I usually don’t mind getting up in the mornings, and often sense the
time to arise. But when my alarm chirped this morning, I was surprised
by how early it felt. I thought for a second that I set the clock wrong
the night before. Or that maybe an imp meddled as I was deeply dreaming
in slumber. Like usual, I ran late, bolted from the house and
hurry-jogged to catch my bus.
On
my commute, I just sat. No reading, no games, no thoughts. I kept my
eyes unfocused. I tried to just be, come into the morning. The gray sky
made this easy. Stopped at a red light, I noticed a young construction
worker raised in a basket lift at a construction site, the metal of his
temporary prison painted orange-red. On the sidewalk,
the engine of the lift was demarcated with orange traffic cones, with
streams of caution tape stretched between each one. The worker donned a
bright orange hoodie, not his uniform, but his fashion choice for the
day. An old, abandoned brick building stood behind the new construction.
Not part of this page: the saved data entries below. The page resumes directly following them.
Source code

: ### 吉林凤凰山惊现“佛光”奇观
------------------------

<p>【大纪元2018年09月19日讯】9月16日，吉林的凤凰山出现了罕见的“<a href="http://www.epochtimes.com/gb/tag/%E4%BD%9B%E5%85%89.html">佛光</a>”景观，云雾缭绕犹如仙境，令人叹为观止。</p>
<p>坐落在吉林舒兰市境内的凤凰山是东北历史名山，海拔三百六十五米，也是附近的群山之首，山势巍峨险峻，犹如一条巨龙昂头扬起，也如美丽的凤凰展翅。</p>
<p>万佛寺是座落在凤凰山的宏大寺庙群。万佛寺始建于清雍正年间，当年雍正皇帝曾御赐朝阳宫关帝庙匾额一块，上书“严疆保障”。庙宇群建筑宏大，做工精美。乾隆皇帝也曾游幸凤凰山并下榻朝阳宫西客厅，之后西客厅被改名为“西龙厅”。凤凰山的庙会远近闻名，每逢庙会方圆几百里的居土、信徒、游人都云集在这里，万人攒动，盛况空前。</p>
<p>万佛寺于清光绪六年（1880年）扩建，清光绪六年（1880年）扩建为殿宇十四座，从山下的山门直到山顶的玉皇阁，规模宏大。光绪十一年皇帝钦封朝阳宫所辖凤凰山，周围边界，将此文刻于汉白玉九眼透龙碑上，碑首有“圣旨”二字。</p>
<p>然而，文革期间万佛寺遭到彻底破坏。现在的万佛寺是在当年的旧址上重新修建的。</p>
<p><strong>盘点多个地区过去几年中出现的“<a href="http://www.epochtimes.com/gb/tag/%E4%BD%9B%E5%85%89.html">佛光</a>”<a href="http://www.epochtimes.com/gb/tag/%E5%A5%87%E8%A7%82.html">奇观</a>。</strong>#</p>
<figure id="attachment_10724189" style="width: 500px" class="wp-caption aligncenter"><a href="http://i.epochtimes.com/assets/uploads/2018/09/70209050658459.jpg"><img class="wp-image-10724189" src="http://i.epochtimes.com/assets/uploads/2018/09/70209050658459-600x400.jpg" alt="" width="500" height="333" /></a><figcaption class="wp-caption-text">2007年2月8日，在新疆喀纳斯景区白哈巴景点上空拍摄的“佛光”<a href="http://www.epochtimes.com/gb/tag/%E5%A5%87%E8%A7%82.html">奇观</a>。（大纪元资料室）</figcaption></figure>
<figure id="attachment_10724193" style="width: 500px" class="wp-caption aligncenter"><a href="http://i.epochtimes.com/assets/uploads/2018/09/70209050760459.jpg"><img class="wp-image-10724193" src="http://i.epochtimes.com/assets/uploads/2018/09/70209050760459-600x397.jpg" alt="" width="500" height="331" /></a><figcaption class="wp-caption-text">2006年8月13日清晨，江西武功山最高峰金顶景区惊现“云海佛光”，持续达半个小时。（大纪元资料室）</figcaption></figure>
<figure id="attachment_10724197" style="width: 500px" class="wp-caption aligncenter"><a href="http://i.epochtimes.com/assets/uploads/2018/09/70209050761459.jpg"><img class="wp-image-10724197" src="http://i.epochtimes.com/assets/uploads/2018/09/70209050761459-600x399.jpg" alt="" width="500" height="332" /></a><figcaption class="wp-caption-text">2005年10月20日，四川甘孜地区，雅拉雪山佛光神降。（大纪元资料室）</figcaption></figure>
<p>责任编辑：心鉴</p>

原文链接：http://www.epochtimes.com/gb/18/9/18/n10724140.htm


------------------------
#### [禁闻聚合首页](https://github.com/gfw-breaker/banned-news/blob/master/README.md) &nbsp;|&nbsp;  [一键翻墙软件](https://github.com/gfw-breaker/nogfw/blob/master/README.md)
On what would have been its windows, black-and-white photographs of
performers were installed, a dozen or so people blown up and suspended
in their art. As the lift moved the worker down to the earth, he moved
between the black-and-white artists, frozen in their performances, as if
greeting them or joining them in a quick duet. With the perspective I
had, the worker and the artists were the same size, interacting. Bright
orange life juxtaposed against flat monochromes.
These are days I wish I
were a photographer, to capture these serendipitous images that do not
translate in paint, cannot be adequately described in words.